La clause d'exclusion des fruits et revenus des biens propres
– Principe. – Les fruits et revenus de biens propres, économisés ou non, forment des biens communs. Il est néanmoins possible de stipuler conventionnellement qu'ils conserveront le caractère de propre. Garantir le caractère propre de ces biens assure une indépendance et une liberté supplémentaire à l'époux propriétaire du bien frugifère, et donne « sa pleine portée à la jouissance exclusive des biens propres » prévue à l'article 1428 du Code civil329. Corrélativement, les biens acquis au moyen de ces fruits et revenus seront propres sous couvert du respect du formalisme de l'emploi et du remploi.
L'exclusion des fruits et revenus de propres ne dénature pas le régime dans la mesure où ceux-ci ne sont pas considérés comme des biens communs par nature, contrairement aux gains et salaires.
Cette clause peut être utilement stipulée lorsqu'un prêt a été souscrit avant le mariage pour l'acquisition, ou en cours de mariage, pour la construction ou la rénovation d'un bien propre, qui sera remboursé au moyen des loyers perçus. Les fruits et revenus du bien propre serviront alors au paiement d'une dette propre.
En revanche, sans cette stipulation, l'époux se trouvera débiteur d'une récompense pour les deniers communs qui auront servi à financer un bien propre, ce qu'il ne découvrira bien souvent qu'au jour de la dissolution de la communauté, sauf à avoir individualisé les revenus de biens propres sur un compte spécifique et pouvoir en justifier.
La clause de reprise des apports en cas de divorce
– Principe. – Il peut être prévu dans un contrat de mariage que les biens apportés en communauté auront un sort différent à la liquidation du régime matrimonial selon la cause de dissolution du régime. Par le décès de l'un des époux, les biens apportés resteront communs. Par le divorce, l'époux apporteur les reprendra. Une telle clause n'est pas contraire au principe d'immutabilité des régimes matrimoniaux. Elle constitue simplement une modalité du partage des biens.

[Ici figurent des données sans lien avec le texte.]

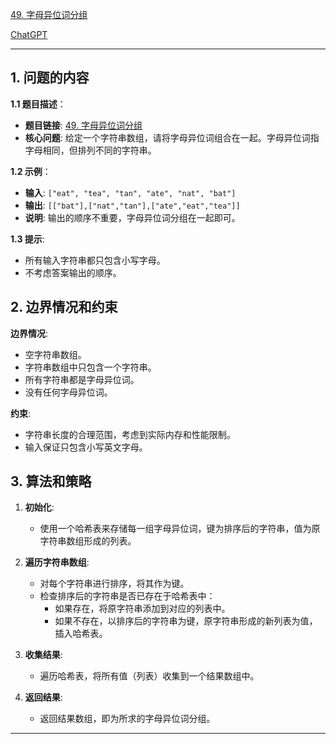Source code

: [49. 字母异位词分组](https://leetcode.cn/problems/group-anagrams)

[ChatGPT](https://chat.openai.com/share/d3dd1cc2-de02-4132-9cf9-369a66439db6)

---

## 1. 问题的内容
**1.1 题目描述**：
- **题目链接**: [49. 字母异位词分组](https://leetcode.cn/problems/group-anagrams)
- **核心问题**: 给定一个字符串数组，请将字母异位词组合在一起。字母异位词指字母相同，但排列不同的字符串。

**1.2 示例**：
- **输入**: `["eat", "tea", "tan", "ate", "nat", "bat"]`
- **输出**: `[["bat"],["nat","tan"],["ate","eat","tea"]]`
- **说明**: 输出的顺序不重要，字母异位词分组在一起即可。


**1.3 提示**:
- 所有输入字符串都只包含小写字母。
- 不考虑答案输出的顺序。

## 2. 边界情况和约束
**边界情况**:
- 空字符串数组。
- 字符串数组中只包含一个字符串。
- 所有字符串都是字母异位词。
- 没有任何字母异位词。

**约束**:
- 字符串长度的合理范围，考虑到实际内存和性能限制。
- 输入保证只包含小写英文字母。


## 3. 算法和策略
1. **初始化**:
   - 使用一个哈希表来存储每一组字母异位词，键为排序后的字符串，值为原字符串数组形成的列表。

2. **遍历字符串数组**:
   - 对每个字符串进行排序，将其作为键。
   - 检查排序后的字符串是否已存在于哈希表中：
     - 如果存在，将原字符串添加到对应的列表中。
     - 如果不存在，以排序后的字符串为键，原字符串形成的新列表为值，插入哈希表。

3. **收集结果**:
   - 遍历哈希表，将所有值（列表）收集到一个结果数组中。

4. **返回结果**:
   - 返回结果数组，即为所求的字母异位词分组。

---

– Naissance de la clause dite « alsacienne » et consécration législative. – La validité, un temps discutée, de cette clause inspirée de la faculté légale de reprise en faveur des héritiers, prévue par l'article 1525, alinéa 2, du Code civil, a été admise par la Cour de cassation330. Cette clause ne fait que « permettre à son bénéficiaire d'opérer un prélèvement en nature (…) sur l'actif de la communauté, après l'acquittement du passif et avant le partage ou l'attribution intégrale des acquêts »331.
Les positions jurisprudentielle et doctrinale peuvent être ainsi résumées :
- la clause est valable au moins si elle réserve et préserve les intérêts des tiers ;
- la communauté a droit à récompense en raison des travaux (ou améliorations) dont elle a assumé la charge sur un bien apporté par un époux, lorsque celui-ci est repris en nature après divorce.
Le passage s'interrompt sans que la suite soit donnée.